Even if you believe that your money is safe, beware of sites offering lines that are god-awfully out of whack. I've heard about a Kentucky Derby wager that was 30-to-1 via Churchill Downs and only 8-to-1 online. These outrageous disparities come about for one of two reasons: Either the site is hoping to take advantage of inexperienced bettors or else it just took a lot of wagers on a particular side and is essentially shutting it down-unless the price is too good to refuse. Either way, the site is not seriously courting action and buyers must beware.

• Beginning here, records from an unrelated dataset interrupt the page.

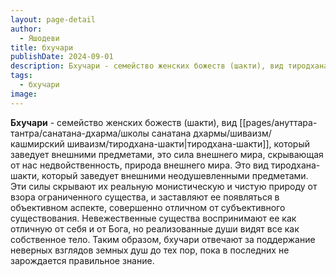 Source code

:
 ```yaml
---
layout: page-detail
author:
  - Яшодеви
title: бхучари
publishDate: 2024-09-01
description: Бхучари - семейство женских божеств (шакти), вид тиродхана-шакти, который заведует внешними предметами, это сила внешнего мира, скрывающая от нас недвойственность, природа внешнего мира.
tags:
  - бхучари
image:
---
```

**Бхучари** - семейство женских божеств (шакти), вид [[pages/ануттара-тантра/санатана-дхарма/школы санатана дхармы/шиваизм/кашмирский шиваизм/тиродхана-шакти|тиродхана-шакти]], который заведует внешними предметами, это сила внешнего мира, скрывающая от нас недвойственность, природа внешнего мира.
Это вид тиродхана-шакти, который заведует внешними неодушевленными предметами. Эти силы скрывают их реальную монистическую и чистую природу от взора ограниченного существа, и заставляют ее появляться в объективном аспекте, совершенно отличном от субъективного существования. Невежественные существа воспринимают ее как отличную от себя и от Бога, но реализованные души видят все как собственное тело. Таким образом, бхучари отвечают за поддержание неверных взглядов земных душ до тех пор, пока в последних не зарождается правильное знание.

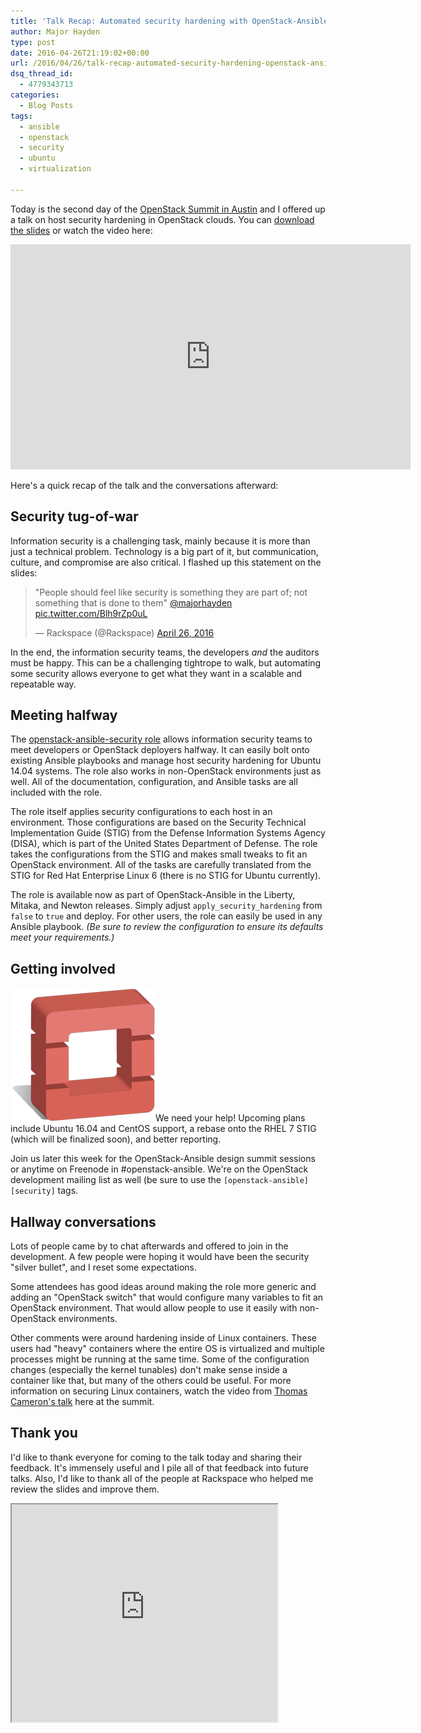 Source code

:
 ```yaml
---
title: 'Talk Recap: Automated security hardening with OpenStack-Ansible'
author: Major Hayden
type: post
date: 2016-04-26T21:19:02+00:00
url: /2016/04/26/talk-recap-automated-security-hardening-openstack-ansible/
dsq_thread_id:
  - 4779343713
categories:
  - Blog Posts
tags:
  - ansible
  - openstack
  - security
  - ubuntu
  - virtualization

---
```

Today is the second day of the [OpenStack Summit in Austin][1] and I offered up a talk on host security hardening in OpenStack clouds. You can [download the slides][2] or watch the video here:

<span class="embed-youtube" style="text-align:center; display: block;"><iframe class='youtube-player' type='text/html' width='640' height='360' src='https://www.youtube.com/embed/q_uDtdpLmpg?version=3&#038;rel=1&#038;fs=1&#038;autohide=2&#038;showsearch=0&#038;showinfo=1&#038;iv_load_policy=1&#038;wmode=transparent' allowfullscreen='true' style='border:0;'></iframe></span>

Here's a quick recap of the talk and the conversations afterward:

## Security tug-of-war

Information security is a challenging task, mainly because it is more than just a technical problem. Technology is a big part of it, but communication, culture, and compromise are also critical. I flashed up this statement on the slides:

<blockquote class="twitter-tweet tw-align-center" data-width="500">
  <p lang="en" dir="ltr">
    "People should feel like security is something they are part of; not something that is done to them" <a href="https://twitter.com/majorhayden">@majorhayden</a> <a href="https://t.co/Blh9rZp0uL">pic.twitter.com/Blh9rZp0uL</a>
  </p>

  <p>
    &mdash; Rackspace (@Rackspace) <a href="https://twitter.com/Rackspace/status/724998210154979329">April 26, 2016</a>
  </p>
</blockquote>



In the end, the information security teams, the developers _and_ the auditors must be happy. This can be a challenging tightrope to walk, but automating some security allows everyone to get what they want in a scalable and repeatable way.

## Meeting halfway

The [openstack-ansible-security role][3] allows information security teams to meet developers or OpenStack deployers halfway. It can easily bolt onto existing Ansible playbooks and manage host security hardening for Ubuntu 14.04 systems. The role also works in non-OpenStack environments just as well. All of the documentation, configuration, and Ansible tasks are all included with the role.

The role itself applies security configurations to each host in an environment. Those configurations are based on the Security Technical Implementation Guide (STIG) from the Defense Information Systems Agency (DISA), which is part of the United States Department of Defense. The role takes the configurations from the STIG and makes small tweaks to fit an OpenStack environment. All of the tasks are carefully translated from the STIG for Red Hat Enterprise Linux 6 (there is no STIG for Ubuntu currently).

The role is available now as part of OpenStack-Ansible in the Liberty, Mitaka, and Newton releases. Simply adjust `apply_security_hardening` from `false` to `true` and deploy. For other users, the role can easily be used in any Ansible playbook. _(Be sure to review the configuration to ensure its defaults meet your requirements.)_

## Getting involved

[<img src="/wp-content/uploads/2011/11/openstack-justheo.png" alt="OpenStack security" width="232" height="214" class="alignright size-full wp-image-2592" />][4]We need your help! Upcoming plans include Ubuntu 16.04 and CentOS support, a rebase onto the RHEL 7 STIG (which will be finalized soon), and better reporting.

Join us later this week for the OpenStack-Ansible design summit sessions or anytime on Freenode in #openstack-ansible. We're on the OpenStack development mailing list as well (be sure to use the `[openstack-ansible][security]` tags.

## Hallway conversations

Lots of people came by to chat afterwards and offered to join in the development. A few people were hoping it would have been the security "silver bullet", and I reset some expectations.

Some attendees has good ideas around making the role more generic and adding an "OpenStack switch" that would configure many variables to fit an OpenStack environment. That would allow people to use it easily with non-OpenStack environments.

Other comments were around hardening inside of Linux containers. These users had "heavy" containers where the entire OS is virtualized and multiple processes might be running at the same time. Some of the configuration changes (especially the kernel tunables) don't make sense inside a container like that, but many of the others could be useful. For more information on securing Linux containers, watch the video from [Thomas Cameron's talk][5] here at the summit.

## Thank you

I'd like to thank everyone for coming to the talk today and sharing their feedback. It's immensely useful and I pile all of that feedback into future talks. Also, I'd like to thank all of the people at Rackspace who helped me review the slides and improve them.

<iframe src='https://www.slideshare.net/slideshow/embed_code/61387839' width='425' height='348' allowfullscreen webkitallowfullscreen mozallowfullscreen></iframe>

 [1]: https://www.openstack.org/summit/austin-2016/
 [2]: http://www.slideshare.net/MajorHayden/automated-security-hardening-with-openstackansible
 [3]: http://docs.openstack.org/developer/openstack-ansible-security
 [4]: /wp-content/uploads/2011/11/openstack-justheo.png
 [5]: https://www.openstack.org/summit/austin-2016/summit-schedule/events/8615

The good news is that it's easy to avoid this sort of situation. Simply shop around online for the best price. If you want to visit just one site and establish a baseline, Edward from Right Angle Sports suggests checking into pinnacle.com. "They usually have the most competitive prices on the Internet," he says, pointing out that another option is to go to matchbook.com, a peer-to-peer site where you can put up the line that you're willing to offer and, if you find a taker, the site extracts a small cut for facilitating action between two individuals. "People don't realize how essential it is to shop for the best number. They think half-a-point doesn't matter, but, long-term, it's important." Massive spreads from reality, of course, can be deadly.

Soon, though, you may have the government looking out for you. New Jersey state senator Raymond Lesniak, a dedicated cigar smoker, wants multiple forms of online wagering regulated and taxed in his state. I ask him if there will be sports betting and he replies, "You bet. The World Cup would be huge in New Jersey." Then, with a bit of brio in his voice, he adds, "The World Cup will be huge in New Jersey."

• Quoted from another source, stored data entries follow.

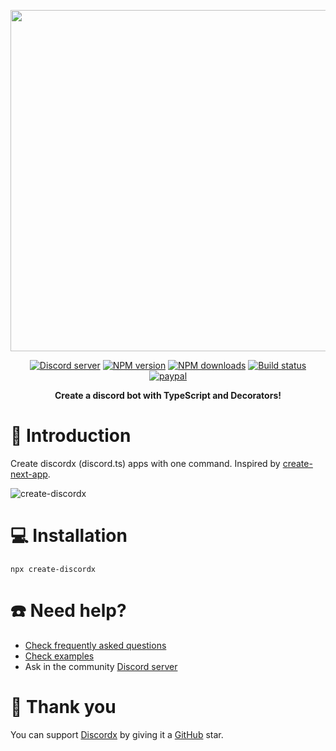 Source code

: <div>
  <p align="center">
    <a href="https://discord-ts.js.org" target="_blank" rel="nofollow">
      <img src="https://discord-ts.js.org/discord-ts.svg" width="546" />
    </a>
  </p>
  <p align="center">
    <a href="https://discord-ts.js.org/discord"
      ><img
        src="https://img.shields.io/discord/874802018361950248?color=5865F2&logo=discord&logoColor=white"
        alt="Discord server"
    /></a>
    <a href="https://www.npmjs.com/package/create-discordx"
      ><img
        src="https://img.shields.io/npm/v/create-discordx.svg?maxAge=3600"
        alt="NPM version"
    /></a>
    <a href="https://www.npmjs.com/package/create-discordx"
      ><img
        src="https://img.shields.io/npm/dt/create-discordx.svg?maxAge=3600"
        alt="NPM downloads"
    /></a>
    <a href="https://github.com/oceanroleplay/discord.ts/actions"
      ><img
        src="https://github.com/oceanroleplay/discord.ts/workflows/Build/badge.svg"
        alt="Build status"
    /></a>
    <a href="https://www.paypal.me/vijayxmeena"
      ><img
        src="https://img.shields.io/badge/donate-paypal-F96854.svg"
        alt="paypal"
    /></a>
  </p>
  <p align="center">
    <b> Create a discord bot with TypeScript and Decorators! </b>
  </p>
</div>

# 📖 Introduction

Create discordx (discord.ts) apps with one command. Inspired by [create-next-app](https://github.com/vercel/next.js/tree/canary/packages/create-next-app).

![create-discordx](https://raw.githubusercontent.com/oceanroleplay/discord.ts/main/packages/create-discordx/images/create-discordx.png)

# 💻 Installation

```
npx create-discordx
```

# ☎️ Need help?

- [Check frequently asked questions](https://discord-ts.js.org/docs/faq)
- [Check examples](https://github.com/oceanroleplay/discord.ts/tree/main/packages/discordx/examples)
- Ask in the community [Discord server](https://discord-ts.js.org/discord)

# 💖 Thank you

You can support [Discordx](https://www.npmjs.com/package/discordx) by giving it a [GitHub](https://github.com/oceanroleplay/discord.ts) star.
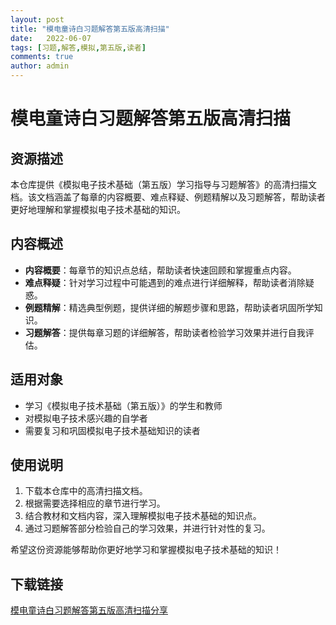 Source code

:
 ```yaml
---
layout: post
title: "模电童诗白习题解答第五版高清扫描"
date:   2022-06-07
tags: [习题,解答,模拟,第五版,读者]
comments: true
author: admin
---
```

# 模电童诗白习题解答第五版高清扫描

## 资源描述

本仓库提供《模拟电子技术基础（第五版）学习指导与习题解答》的高清扫描文档。该文档涵盖了每章的内容概要、难点释疑、例题精解以及习题解答，帮助读者更好地理解和掌握模拟电子技术基础的知识。

## 内容概述

- **内容概要**：每章节的知识点总结，帮助读者快速回顾和掌握重点内容。
- **难点释疑**：针对学习过程中可能遇到的难点进行详细解释，帮助读者消除疑惑。
- **例题精解**：精选典型例题，提供详细的解题步骤和思路，帮助读者巩固所学知识。
- **习题解答**：提供每章习题的详细解答，帮助读者检验学习效果并进行自我评估。

## 适用对象

- 学习《模拟电子技术基础（第五版）》的学生和教师
- 对模拟电子技术感兴趣的自学者
- 需要复习和巩固模拟电子技术基础知识的读者

## 使用说明

1. 下载本仓库中的高清扫描文档。
2. 根据需要选择相应的章节进行学习。
3. 结合教材和文档内容，深入理解模拟电子技术基础的知识点。
4. 通过习题解答部分检验自己的学习效果，并进行针对性的复习。

希望这份资源能够帮助你更好地学习和掌握模拟电子技术基础的知识！

## 下载链接

[模电童诗白习题解答第五版高清扫描分享](https://pan.quark.cn/s/588b3509dd49)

The fine points of the plan have yet to be ironed out; for instance, it's unclear who will provide infrastructure and how the new online gaming laws will be enforced. Then there are legal hurdles. For example, before online sports betting can be presented to voters, a federal law banning the practice (which Lesniak views as unconstitutional) needs to be overturned. Lesniak estimates billions of dollars for the entities that run Jersey's online gambling, which, he believes, will include casino games as well as sports (though casino games will be put forward as one bill and sports betting as another bill). Very soon, Lesniak predicts, "we will be able to [gamble online legally]."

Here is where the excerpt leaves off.